[MATERIAL TO PROCESS — start]

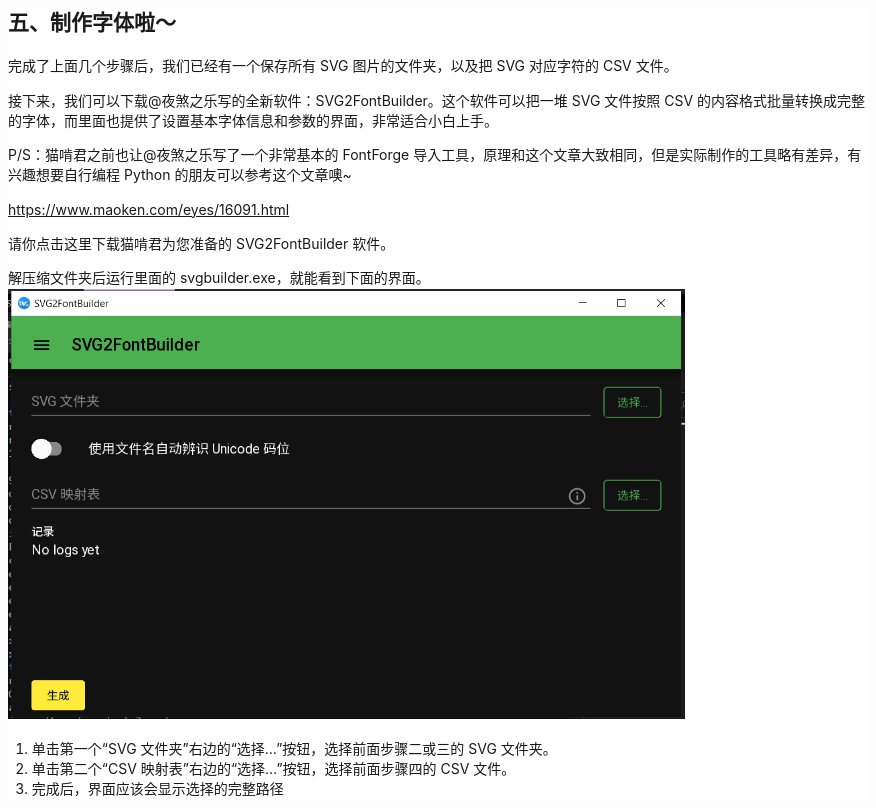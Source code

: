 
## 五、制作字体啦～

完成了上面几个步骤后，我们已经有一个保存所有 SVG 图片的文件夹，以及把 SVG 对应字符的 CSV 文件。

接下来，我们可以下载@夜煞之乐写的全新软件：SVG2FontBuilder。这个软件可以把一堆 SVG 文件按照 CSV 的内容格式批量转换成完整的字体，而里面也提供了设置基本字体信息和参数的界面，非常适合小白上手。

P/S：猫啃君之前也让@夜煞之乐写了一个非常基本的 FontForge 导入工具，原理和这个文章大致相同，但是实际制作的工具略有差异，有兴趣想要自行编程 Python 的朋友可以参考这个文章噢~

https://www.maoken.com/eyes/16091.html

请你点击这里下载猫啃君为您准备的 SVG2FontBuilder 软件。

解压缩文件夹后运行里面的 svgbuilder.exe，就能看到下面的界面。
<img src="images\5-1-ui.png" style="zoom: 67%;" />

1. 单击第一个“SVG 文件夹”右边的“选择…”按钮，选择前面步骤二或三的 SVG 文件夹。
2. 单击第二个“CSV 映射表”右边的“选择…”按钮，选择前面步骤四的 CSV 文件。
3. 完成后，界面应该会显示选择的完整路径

[MATERIAL TO PROCESS — finish]
[MATERIAL TO PROCESS — start]

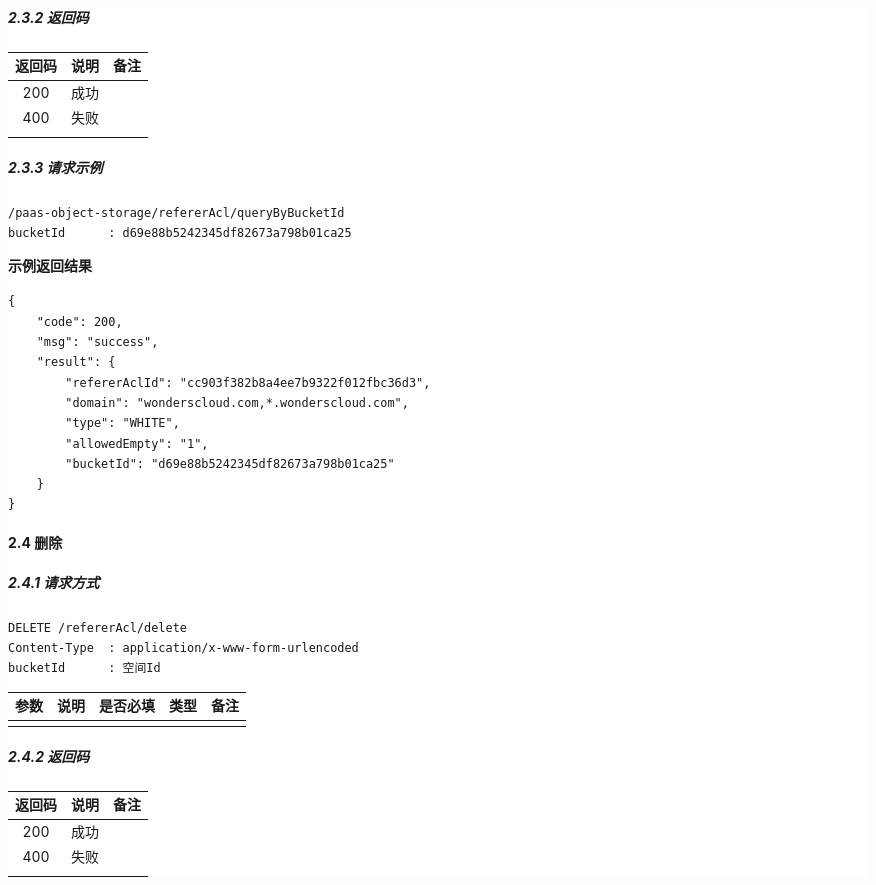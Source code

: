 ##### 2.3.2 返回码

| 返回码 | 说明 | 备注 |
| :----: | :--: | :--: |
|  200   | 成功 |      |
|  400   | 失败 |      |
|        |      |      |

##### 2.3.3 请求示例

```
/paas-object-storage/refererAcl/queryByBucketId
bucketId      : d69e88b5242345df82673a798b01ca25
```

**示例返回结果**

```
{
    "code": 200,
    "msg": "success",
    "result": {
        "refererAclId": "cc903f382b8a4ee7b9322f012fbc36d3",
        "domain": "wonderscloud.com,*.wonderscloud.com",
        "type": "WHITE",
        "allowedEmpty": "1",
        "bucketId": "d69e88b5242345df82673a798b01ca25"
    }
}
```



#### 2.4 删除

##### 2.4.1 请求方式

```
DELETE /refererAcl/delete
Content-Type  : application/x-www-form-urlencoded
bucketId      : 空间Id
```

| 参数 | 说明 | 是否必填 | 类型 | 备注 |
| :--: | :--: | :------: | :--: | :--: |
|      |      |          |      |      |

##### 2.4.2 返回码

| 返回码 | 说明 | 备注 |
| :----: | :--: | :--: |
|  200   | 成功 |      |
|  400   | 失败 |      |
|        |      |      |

[MATERIAL TO PROCESS — finish]
[MATERIAL TO PROCESS — start]

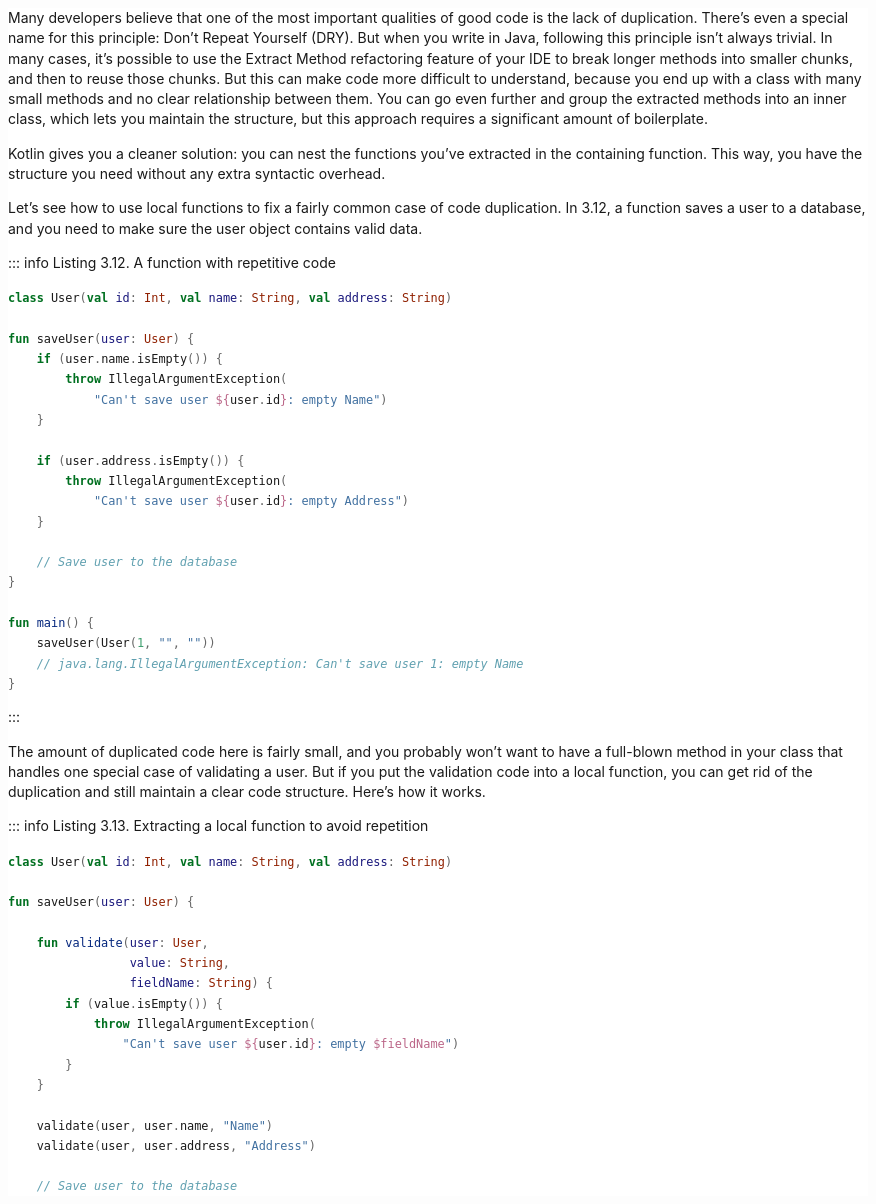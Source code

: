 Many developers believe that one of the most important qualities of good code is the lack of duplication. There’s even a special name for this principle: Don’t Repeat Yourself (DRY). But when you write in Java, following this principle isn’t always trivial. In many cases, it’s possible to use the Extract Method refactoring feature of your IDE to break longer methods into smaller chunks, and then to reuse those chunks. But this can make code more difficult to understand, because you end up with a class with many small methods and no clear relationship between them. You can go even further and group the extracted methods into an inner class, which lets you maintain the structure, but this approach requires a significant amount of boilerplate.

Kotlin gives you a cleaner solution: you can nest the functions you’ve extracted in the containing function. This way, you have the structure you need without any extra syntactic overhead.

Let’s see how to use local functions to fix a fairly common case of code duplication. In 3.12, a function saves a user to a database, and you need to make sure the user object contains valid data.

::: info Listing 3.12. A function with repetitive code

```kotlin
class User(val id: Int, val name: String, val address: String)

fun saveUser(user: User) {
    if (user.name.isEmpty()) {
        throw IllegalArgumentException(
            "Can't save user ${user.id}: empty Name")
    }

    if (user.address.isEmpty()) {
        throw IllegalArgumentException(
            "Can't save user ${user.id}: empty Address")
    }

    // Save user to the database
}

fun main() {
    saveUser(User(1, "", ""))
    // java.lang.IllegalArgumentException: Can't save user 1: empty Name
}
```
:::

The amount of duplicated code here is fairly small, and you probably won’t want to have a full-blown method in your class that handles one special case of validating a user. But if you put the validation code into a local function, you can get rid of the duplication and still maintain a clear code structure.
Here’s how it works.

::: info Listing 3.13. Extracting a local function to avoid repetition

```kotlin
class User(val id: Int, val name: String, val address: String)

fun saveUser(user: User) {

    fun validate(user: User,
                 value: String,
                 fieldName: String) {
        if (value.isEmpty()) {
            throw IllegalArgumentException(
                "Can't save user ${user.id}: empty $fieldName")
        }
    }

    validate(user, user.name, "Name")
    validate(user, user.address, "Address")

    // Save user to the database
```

[MATERIAL TO PROCESS — finish]

[REQUIRED WORK]: Check each line of the data above for the string "need", and copy the ones that have it.

[EXPECTED OUTPUT]:
Kotlin gives you a cleaner solution: you can nest the functions you’ve extracted in the containing function. This way, you have the structure you need without any extra syntactic overhead.
Let’s see how to use local functions to fix a fairly common case of code duplication. In 3.12, a function saves a user to a database, and you need to make sure the user object contains valid data.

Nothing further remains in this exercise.